Drinking Buddies

Despite its present-day setting, Joe Swanberg’s Drinking Buddies has a sense of containment that recalls the studio films of the ancient past, which were free from paying homage to other pop culture and existed in their own censored simulacrum of life. It’s a good summer movie because it’s relaxing. You can haul in a six-pack, unfold a lawn chair, and giggle along without it making any sort of demands on you. Like the drinking buddies on Cheers, or any old sitcom that Americans once put their feet up for after a long day at work, it’s companionable.

The plot consists of a love quadrilateral, with Olivia Wilde as its sharpest edge. She’s the sole chick in a sausage fest of a brewery; she’s dating a reserved record producer played by Ron Livingston, but has a workplace flirt-friend in Jake Johnson, who’s spoken for by adorkable Anna Kendrick. Drinking Buddies is literally an outline; Swanberg let the actors fill it in with improv, so, as in another mumblecore-gone-mainstream, Cyrus, the lines are often fun in the way of off-the-cuff chatter, but have little of the zing that tighter writing has spoiled us with. The payoffs are on the level of “That’s what she said!” Like the slicker Our Idiot Brother, Buddies has the over-parsed redundancy of gentrified cityspeak down pat—but it comes too naturally, too guilelessly, to be called satire. This is a hipster fantasy that doesn’t know it’s a fantasy because bobo glamour has gotten so low-key you wouldn’t know it’s glamour. Despite the movie having no backstory on offer, it’s pretty clear that Wilde—and possibly Johnson, too—is working class by choice. They work for a small craft brewery in Chicago; they have no reason not to get drunk every night because there’s nothing at stake except hurt feelings. And even those are just booboos.

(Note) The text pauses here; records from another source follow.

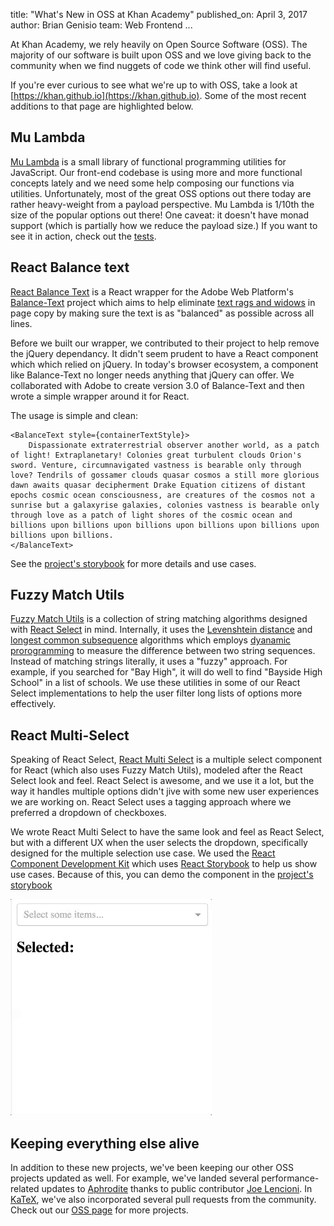 title: "What's New in OSS at Khan Academy"
published_on: April 3, 2017
author: Brian Genisio
team: Web Frontend
...

At Khan Academy, we rely heavily on Open Source Software (OSS).  The majority of our software is built upon OSS and we love giving back to the community when we find nuggets of code we think other will find useful.

If you're ever curious to see what we're up to with OSS, take a look at [https://khan.github.io](https://khan.github.io).  Some of the most recent additions to that page are highlighted below.

## Mu Lambda
[Mu Lambda](https://github.com/khan/mu-lambda) is a small library of functional programming utilities for JavaScript.  Our front-end codebase is using more and more functional concepts lately and we need some help composing our functions via utilities.  Unfortunately, most of the great OSS options out there today are rather heavy-weight from a payload perspective.  Mu Lambda is 1/10th the size of the popular options out there!  One caveat: it doesn't have monad support (which is partially how we reduce the payload size.)  If you want to see it in action, check out the [tests](https://github.com/Khan/mu-lambda/blob/master/test/test.js).

## React Balance text
[React Balance Text](https://github.com/khan/react-balance-text) is a React wrapper for the Adobe Web Platform's [Balance-Text](https://github.com/adobe-webplatform/balance-text) project which aims to help eliminate [text rags and widows](https://www.fonts.com/content/learning/fontology/level-2/text-typography/rags-widows-orphans) in page copy by making sure the text is as "balanced" as possible across all lines.

Before we built our wrapper, we contributed to their project to help remove the jQuery dependancy.  It didn't seem prudent to have a React component which which relied on jQuery.  In today's browser ecosystem, a component like Balance-Text no longer needs anything that jQuery can offer.  We collaborated with Adobe to create version 3.0 of Balance-Text and then wrote a simple wrapper around it for React.

The usage is simple and clean:

```
<BalanceText style={containerTextStyle}>
    Dispassionate extraterrestrial observer another world, as a patch of light! Extraplanetary! Colonies great turbulent clouds Orion's sword. Venture, circumnavigated vastness is bearable only through love? Tendrils of gossamer clouds quasar cosmos a still more glorious dawn awaits quasar decipherment Drake Equation citizens of distant epochs cosmic ocean consciousness, are creatures of the cosmos not a sunrise but a galaxyrise galaxies, colonies vastness is bearable only through love as a patch of light shores of the cosmic ocean and billions upon billions upon billions upon billions upon billions upon billions upon billions.
</BalanceText>
```

See the [project's storybook](https://khan.github.io/react-balance-text/) for more details and use cases.

## Fuzzy Match Utils
[Fuzzy Match Utils](https://github.com/Khan/fuzzy-match-utils) is a collection of string matching algorithms designed with [React Select](https://github.com/JedWatson/react-select) in mind.  Internally, it uses the [Levenshtein distance](https://en.wikipedia.org/wiki/Levenshtein_distance) and [longest common subsequence](https://en.wikipedia.org/wiki/Longest_common_subsequence_problem) algorithms which employs [dyanamic prorogramming](https://en.wikipedia.org/wiki/Dynamic_programming) to measure the difference between two string sequences.  Instead of matching strings literally, it uses a "fuzzy" approach.  For example, if you searched for "Bay High", it will do well to find "Bayside High School" in a list of schools.  We use these utilities in some of our React Select implementations to help the user filter long lists of options more effectively.

## React Multi-Select
Speaking of React Select, [React Multi Select](https://github.com/Khan/react-multi-select) is a multiple select component for React (which also uses Fuzzy Match Utils), modeled after the React Select look and feel. React Select is awesome, and we use it a lot, but the way it handles multiple options didn't jive with some new user experiences we are working on.  React Select uses a tagging approach where we preferred a dropdown of checkboxes.  

We wrote React Multi Select to have the same look and feel as React Select, but with a different UX when the user selects the dropdown, specifically designed for the multiple selection use case.  We used the [React Component Development Kit](https://github.com/storybooks/react-cdk) which uses [React Storybook](https://github.com/storybooks/react-storybook) to help us show use cases.  Because of this, you can demo the component in the [project's storybook](https://khan.github.io/react-multi-select/)

![animation of react-multi-select](/images/new-oss-activity/react-multi-select.gif)

## Keeping everything else alive
In addition to these new projects, we've been keeping our other OSS projects updated as well.  For example, we've landed several performance-related updates to [Aphrodite](https://github.com/Khan/aphrodite) thanks to public contributor [Joe Lencioni](https://github.com/lencioni).  In [KaTeX](https://github.com/Khan/KaTeX), we've also incorporated several pull requests from the community.  Check out our [OSS page](http://khan.github.io) for more projects.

Though it doesn’t amount to much more than a domestic Vicky Cristina Barcelona, on tap at your local dive, Swanberg has a smooth sense of rhythm and pace, an ear for the awkward, and a knack for channeling bonhomie from cast to audience. His direction is less casual than the dialogue, even though it’s apparent that the marquee names were happy to unwind from the stress of bigger budgets. In some ways, the stars detract: a girl doesn’t have to be as ravishing as Wilde to get the attention her character gets from the blue-collar schlubs. It might have been a more interesting take if Kendrick had been in the role of Kate, the party girl who wears sunglasses indoors, and played against type. It would have come out differently, but the results might have been more fresh. Played by Wilde, she’s like the baby sister of Charlize Theron’s bitch par excellence in Young Adult; Kate’s good looks have protected her from having to learn how to be responsible. This revelation doesn’t have much under it—she’s a brat, and the film implies she’ll just grow out of it—but it dawns on the audience at just the right rate.